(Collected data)
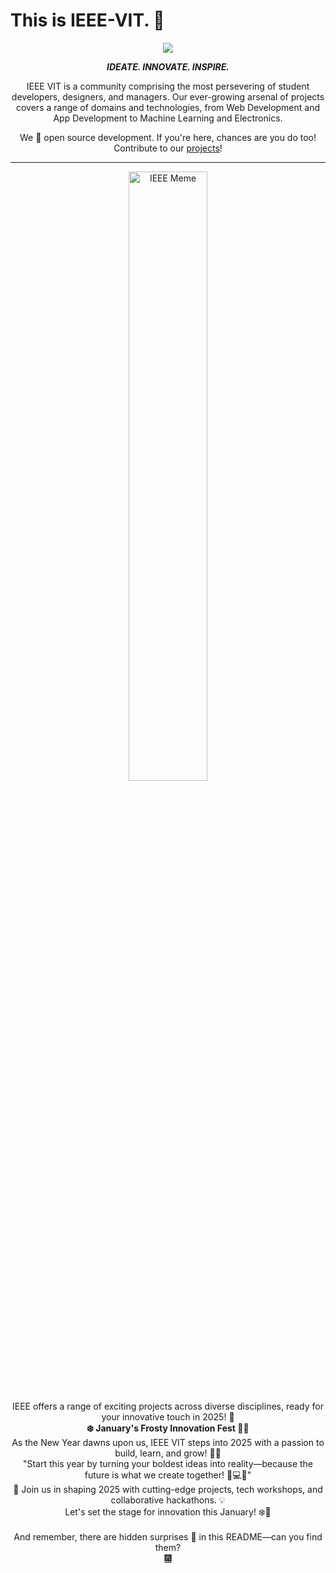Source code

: # This is IEEE-VIT. 🚀

<p align="center">
  <img src="https://github.com/IEEE-VIT/.github/blob/main/profile/IEEE%20Space.png">
</p>

<p align="center">
  <b><i>IDEATE. INNOVATE. INSPIRE.</i></b>
</p>

<p align="center">
  IEEE VIT is a community comprising the most persevering of student developers, designers, and managers. Our ever-growing arsenal of projects covers a range of domains and technologies, from Web Development and App Development to Machine Learning and Electronics. 

</p>
<p align="center">
  We 💙 open source development. If you're here, chances are you do too! Contribute to our <a href="https://github.com/orgs/IEEE-VIT/repositories">projects</a>!
</p>

-----------------------------------------------------------------

<div align="center">
  <img src="https://github.com/jhwach/.github/blob/main/profile/ieeememe.png" alt="IEEE Meme" style="width: 50%; height: auto;">
  <br><br>IEEE offers a range of exciting projects across diverse disciplines, ready for your innovative touch in 2025! 🥳
</div>

<div align="center">
  <b>❄️ January's Frosty Innovation Fest 🧊🚀</b>
</div>

<div align="center">
  As the New Year dawns upon us, IEEE VIT steps into 2025 with a passion to build, learn, and grow! 🎉✨  
  <br>"Start this year by turning your boldest ideas into reality—because the future is what we create together! 🚀💻✨"
</div>

<div align="center">
  🌟 Join us in shaping 2025 with cutting-edge projects, tech workshops, and collaborative hackathons. 💡  
  <br>Let's set the stage for innovation this January! ❄️🔧
</div>

<div align="center">
  <br>And remember, there are hidden surprises 🥚 in this README—can you find them?
</div>

<div align="center">
  <a href="https://www.youtube.com/watch?v=QGJuMBdaqIw" target="_blank">🎆</a>
</div>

Brief | Give every record back exactly as it reads, with no images.

Completed exercise |
Source code

: # This is IEEE-VIT. 🚀

<p align="center">
  <img src="https://github.com/IEEE-VIT/.github/blob/main/profile/IEEE%20Space.png">
</p>

<p align="center">
  <b><i>IDEATE. INNOVATE. INSPIRE.</i></b>
</p>

<p align="center">
  IEEE VIT is a community comprising the most persevering of student developers, designers, and managers. Our ever-growing arsenal of projects covers a range of domains and technologies, from Web Development and App Development to Machine Learning and Electronics. 

</p>
<p align="center">
  We 💙 open source development. If you're here, chances are you do too! Contribute to our <a href="https://github.com/orgs/IEEE-VIT/repositories">projects</a>!
</p>

-----------------------------------------------------------------

<div align="center">
  <img src="https://github.com/jhwach/.github/blob/main/profile/ieeememe.png" alt="IEEE Meme" style="width: 50%; height: auto;">
  <br><br>IEEE offers a range of exciting projects across diverse disciplines, ready for your innovative touch in 2025! 🥳
</div>

<div align="center">
  <b>❄️ January's Frosty Innovation Fest 🧊🚀</b>
</div>

<div align="center">
  As the New Year dawns upon us, IEEE VIT steps into 2025 with a passion to build, learn, and grow! 🎉✨  
  <br>"Start this year by turning your boldest ideas into reality—because the future is what we create together! 🚀💻✨"
</div>

<div align="center">
  🌟 Join us in shaping 2025 with cutting-edge projects, tech workshops, and collaborative hackathons. 💡  
  <br>Let's set the stage for innovation this January! ❄️🔧
</div>

<div align="center">
  <br>And remember, there are hidden surprises 🥚 in this README—can you find them?
</div>

<div align="center">
  <a href="https://www.youtube.com/watch?v=QGJuMBdaqIw" target="_blank">🎆</a>
</div>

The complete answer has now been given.